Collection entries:

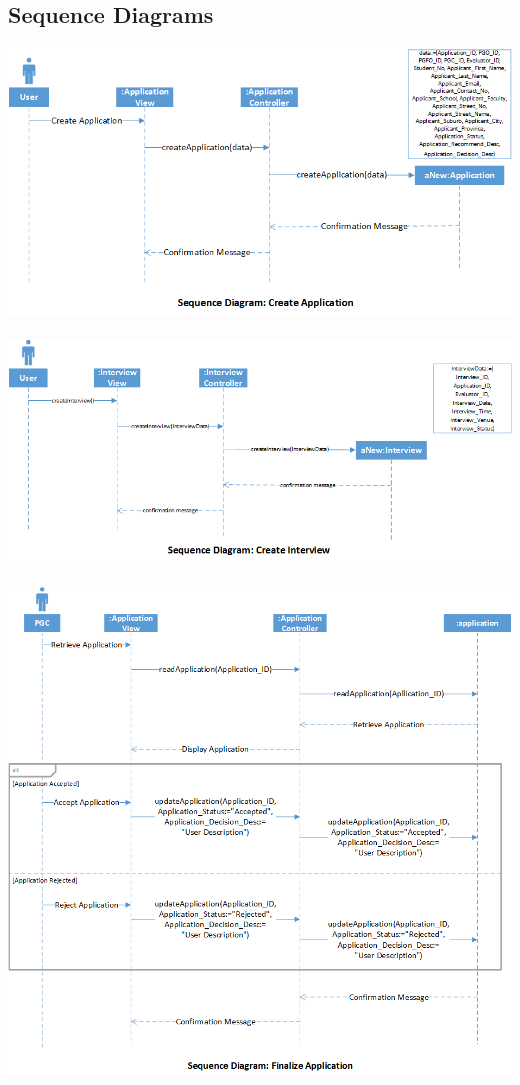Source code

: \documentclass{article}
\begin{document}
\subsection{Sequence Diagrams}
\includegraphics[scale=0.7]{CreateApplicationSD.png} \\ \\
\includegraphics[scale=0.7]{CreateInterviewSD.png} \\ \\
\includegraphics[scale=0.7]{FinalizeApplicationSD.png} \\ \\
\end{document}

▶ **THE TASK**
Restate each entry word for word, leaving out any pictures.

▶ **TASK OUTPUT**
Source code

: \documentclass{article}
\begin{document}
\subsection{Sequence Diagrams}
\includegraphics[scale=0.7]{CreateApplicationSD.png} \\ \\
\includegraphics[scale=0.7]{CreateInterviewSD.png} \\ \\
\includegraphics[scale=0.7]{FinalizeApplicationSD.png} \\ \\
\end{document}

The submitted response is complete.